Früher war ich der Meinung, das klappt nicht, da ich unbedingt gebraucht werde. Nein, ich wurde eines Besseren belehrt und es geht uns dabei richtig gut. Es ist einfach klasse!
Roy
Zeitblüte 3
Unser Herzensgespräch
Mein Freund und ich kennen uns nun schon einige Jahre. Wir arbeiten auch zeitweise zusammen und gehen wöchentlich zum brasilianischen Paartanz.
Aber zum Herzensgespräch in einer friedvollen und ruhigen Atmosphäre kommen wir erst, wenn wir uns dafür entscheiden und eine Zeit verabreden.
Wir setzen uns bewusst gegenüber auf das Sofa und entscheiden gemeinsam, wer den Anfang macht.
Wir stellen die Uhr und jeder hat 10 Minuten Zeit, um sich alles von der Seele zu reden, ohne vom anderen unterbrochen zu werden.
Dazu benutzen wir einen Redestab, den ich selber gebastelt habe. Das kann ein schön verzierter Ast, ein Handschmeichler oder ein anderes Symbol sein, das einen persönlichen Wert hat und das gut gehalten werden kann.

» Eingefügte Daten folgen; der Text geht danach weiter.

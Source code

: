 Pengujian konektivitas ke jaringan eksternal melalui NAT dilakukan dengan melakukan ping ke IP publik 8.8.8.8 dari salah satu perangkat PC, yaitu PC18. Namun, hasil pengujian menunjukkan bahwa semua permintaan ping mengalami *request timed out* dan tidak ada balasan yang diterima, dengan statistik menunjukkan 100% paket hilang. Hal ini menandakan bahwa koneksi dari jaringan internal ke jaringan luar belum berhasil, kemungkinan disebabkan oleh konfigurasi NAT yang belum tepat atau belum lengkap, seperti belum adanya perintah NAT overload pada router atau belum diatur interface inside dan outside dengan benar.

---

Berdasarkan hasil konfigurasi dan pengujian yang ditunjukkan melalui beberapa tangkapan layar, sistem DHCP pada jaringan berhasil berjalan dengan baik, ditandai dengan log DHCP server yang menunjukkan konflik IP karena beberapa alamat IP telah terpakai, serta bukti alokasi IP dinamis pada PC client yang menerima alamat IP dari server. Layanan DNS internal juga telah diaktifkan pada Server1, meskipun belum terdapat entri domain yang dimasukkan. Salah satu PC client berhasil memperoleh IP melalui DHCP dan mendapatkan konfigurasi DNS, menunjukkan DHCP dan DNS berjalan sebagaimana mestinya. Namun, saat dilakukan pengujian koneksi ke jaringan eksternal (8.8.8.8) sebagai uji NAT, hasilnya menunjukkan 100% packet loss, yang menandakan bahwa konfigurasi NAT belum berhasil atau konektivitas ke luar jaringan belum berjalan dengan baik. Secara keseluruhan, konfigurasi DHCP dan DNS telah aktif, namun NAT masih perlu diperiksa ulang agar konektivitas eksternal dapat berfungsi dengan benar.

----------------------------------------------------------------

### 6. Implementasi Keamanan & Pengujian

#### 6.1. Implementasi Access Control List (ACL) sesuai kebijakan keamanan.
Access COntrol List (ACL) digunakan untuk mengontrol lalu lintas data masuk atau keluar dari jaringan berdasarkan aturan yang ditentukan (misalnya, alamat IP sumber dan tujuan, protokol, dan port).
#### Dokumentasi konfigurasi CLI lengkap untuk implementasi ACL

Vorher haben wir für eine ungestörte Atmosphäre gesorgt, haben unsere Handys ausgeschaltet und versuchen, bei uns selbst zu bleiben – also nicht in eine negative „Du-Botschaft“ abzudriften, sobald ein Thema aufkommt, bei dem der andere eine wichtige Rolle spielt.
Dann – ohne Kommentar – wird der Redestab an den anderen weitergegeben, der wiederum seine 10 Minuten auskostet.

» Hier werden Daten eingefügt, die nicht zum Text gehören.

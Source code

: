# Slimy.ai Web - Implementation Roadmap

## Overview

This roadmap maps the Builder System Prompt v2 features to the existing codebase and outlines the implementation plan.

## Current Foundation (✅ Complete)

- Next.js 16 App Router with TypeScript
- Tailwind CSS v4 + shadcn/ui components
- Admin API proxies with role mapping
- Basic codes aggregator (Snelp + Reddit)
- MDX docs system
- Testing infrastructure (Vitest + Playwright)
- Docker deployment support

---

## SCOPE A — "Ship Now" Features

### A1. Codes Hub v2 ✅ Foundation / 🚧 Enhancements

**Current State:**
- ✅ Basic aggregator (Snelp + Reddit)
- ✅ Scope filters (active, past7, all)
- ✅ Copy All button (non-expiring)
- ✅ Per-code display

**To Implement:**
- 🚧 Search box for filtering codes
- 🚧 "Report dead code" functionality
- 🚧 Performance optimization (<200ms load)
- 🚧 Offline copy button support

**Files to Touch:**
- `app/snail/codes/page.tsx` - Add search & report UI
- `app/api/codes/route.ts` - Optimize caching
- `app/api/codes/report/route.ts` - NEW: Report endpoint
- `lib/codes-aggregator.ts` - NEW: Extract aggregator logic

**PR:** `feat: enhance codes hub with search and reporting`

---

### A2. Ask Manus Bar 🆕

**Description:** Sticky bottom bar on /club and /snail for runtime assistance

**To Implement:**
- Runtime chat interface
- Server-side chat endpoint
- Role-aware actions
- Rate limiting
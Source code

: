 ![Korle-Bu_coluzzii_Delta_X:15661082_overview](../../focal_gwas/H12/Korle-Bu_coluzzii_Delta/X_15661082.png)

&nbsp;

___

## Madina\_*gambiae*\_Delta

Danach besprechen wir, was noch gesagt werden darf, um das Herzensgespräch abzurunden. Diesmal ohne die 10-Minuten-Regel, sondern in einer offenen Konversation mit Übergabe des Redestabs, sobald einer das Wort ergreift.

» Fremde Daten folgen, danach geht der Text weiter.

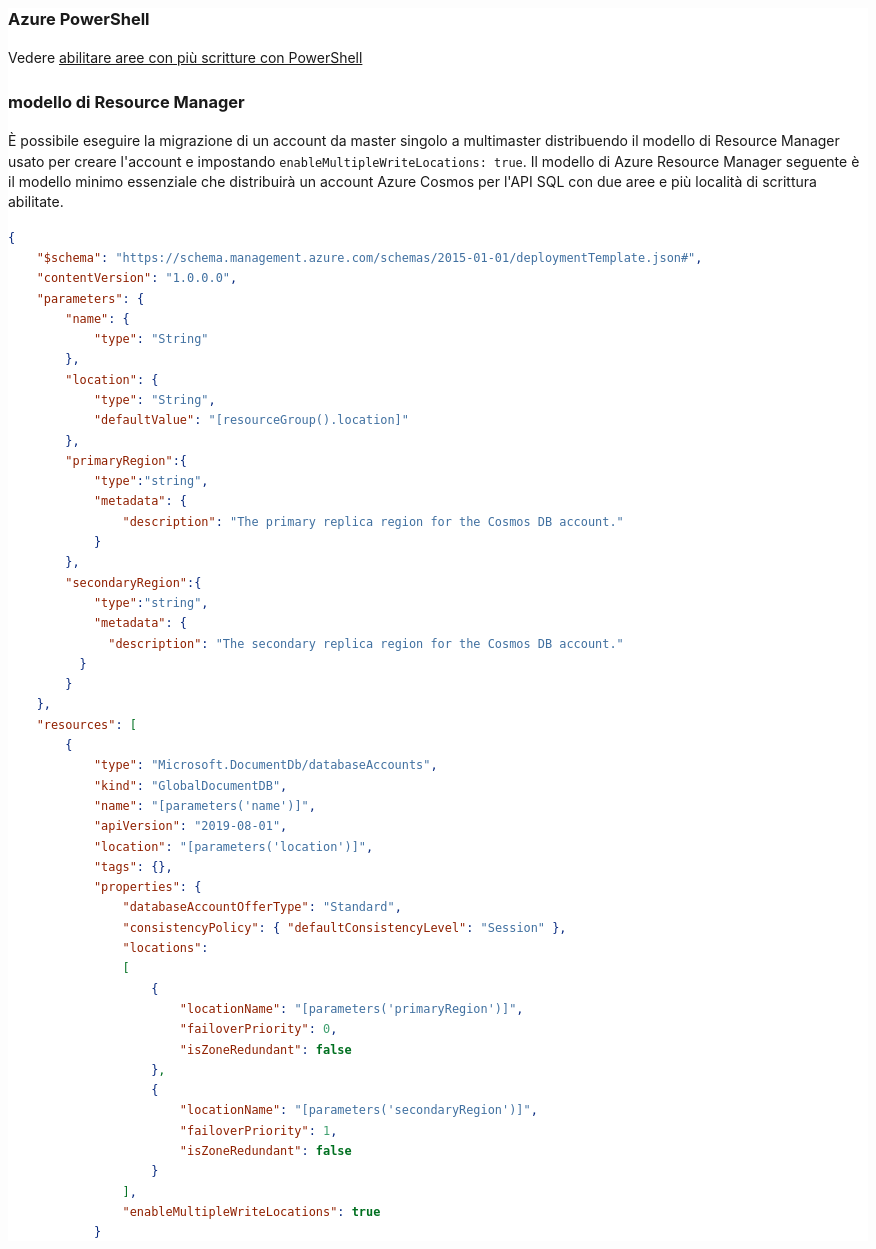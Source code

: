 ### <a id="configure-multiple-write-regions-ps"></a>Azure PowerShell

Vedere [abilitare aree con più scritture con PowerShell](manage-with-powershell.md#multi-master)

### <a id="configure-multiple-write-regions-arm"></a>modello di Resource Manager

È possibile eseguire la migrazione di un account da master singolo a multimaster distribuendo il modello di Resource Manager usato per creare l'account e impostando `enableMultipleWriteLocations: true`. Il modello di Azure Resource Manager seguente è il modello minimo essenziale che distribuirà un account Azure Cosmos per l'API SQL con due aree e più località di scrittura abilitate.

```json
{
    "$schema": "https://schema.management.azure.com/schemas/2015-01-01/deploymentTemplate.json#",
    "contentVersion": "1.0.0.0",
    "parameters": {
        "name": {
            "type": "String"
        },
        "location": {
            "type": "String",
            "defaultValue": "[resourceGroup().location]"
        },
        "primaryRegion":{
            "type":"string",
            "metadata": {
                "description": "The primary replica region for the Cosmos DB account."
            }
        },
        "secondaryRegion":{
            "type":"string",
            "metadata": {
              "description": "The secondary replica region for the Cosmos DB account."
          }
        }
    },
    "resources": [
        {
            "type": "Microsoft.DocumentDb/databaseAccounts",
            "kind": "GlobalDocumentDB",
            "name": "[parameters('name')]",
            "apiVersion": "2019-08-01",
            "location": "[parameters('location')]",
            "tags": {},
            "properties": {
                "databaseAccountOfferType": "Standard",
                "consistencyPolicy": { "defaultConsistencyLevel": "Session" },
                "locations":
                [
                    {
                        "locationName": "[parameters('primaryRegion')]",
                        "failoverPriority": 0,
                        "isZoneRedundant": false
                    },
                    {
                        "locationName": "[parameters('secondaryRegion')]",
                        "failoverPriority": 1,
                        "isZoneRedundant": false
                    }
                ],
                "enableMultipleWriteLocations": true
            }
```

Danach bedanken wir uns jeweils beim anderen und gehen wieder unseren Aufgaben nach.
Diese Herzensgespräche tun uns unheimlich gut und bereichern unsere Beziehung.
Anja
Zeitblüte 4
Unsere zweitbeste
Entscheidung im Leben
„Ich tanze mit Dir in den Himmel hinein …“ – dieser Schlager geht mir seit acht Monaten nicht mehr aus dem Kopf. Meine geliebte Frau und ich haben nach zwanzig Jahren und drei Kindern den zweitbesten gemeinsamen Entschluss gefasst.
Der erstbeste war damals zu heiraten und jetzt haben wir auf unsere alten Tage beschlossen, noch tanzen zu lernen.
Am Anfang war die Sache etwas stressig, bis wir unsere untrainierten Knochen in die richtigen Bahnen gebracht hatten, doch letztendlich hat sich die Anstrengung gelohnt.
Nicht nur, dass wir uns emotional noch nähergekommen sind, sondern auch unsere Fitness hat sich erheblich verbessert.
Jede Woche freuen wir uns wie die kleinen Kinder auf den nächsten Kursabend.
Peter
Zeitblüte 5
Geschenkte Stunden
Mein Mann ist 80 Jahre alt und seit einer Woche zurück aus der Klinik – gerade kurz vor unserem 44. Hochzeitstag. Wir dürfen noch einmal eine Zeitspanne zu zweit unterwegs sein.
Wie lange? Das können wir nicht wissen.
Wir können nur den einzelnen Stunden Freude abgewinnen und aus den Tagen wertvolle Bilder der Erinnerung sammeln.
Seit vor acht Jahren die Krankheit ausgebrochen ist, musste er dreimal als Notfall eingeliefert werden – immer in der Nacht.
Jedes Mal kehre ich alleine heim und unsere kleine Wohnung ist plötzlich so groß. Das Licht scheint trüb und es ist unheimlich kalt, auch wenn die Räume warm sind – ein Hauch von einer Zukunft des Nicht-mehr-teilen-Könnens.
Etwas hilft mir, diese Grenzerlebnisse und die Erfahrung des Loslassens besser zu verkraften:
Seit Jahren schließen wir die Tage mit einem Still-für-uns-Sein und danken für das gemeinsam Erlebte. Der Morgen ist neu, zwar mit den alten Sorgen – er hat jedoch immer die Chance, ein ganz besonderer Tag zu werden. Einer mit kleinen gemeinsamen Zeitblüten.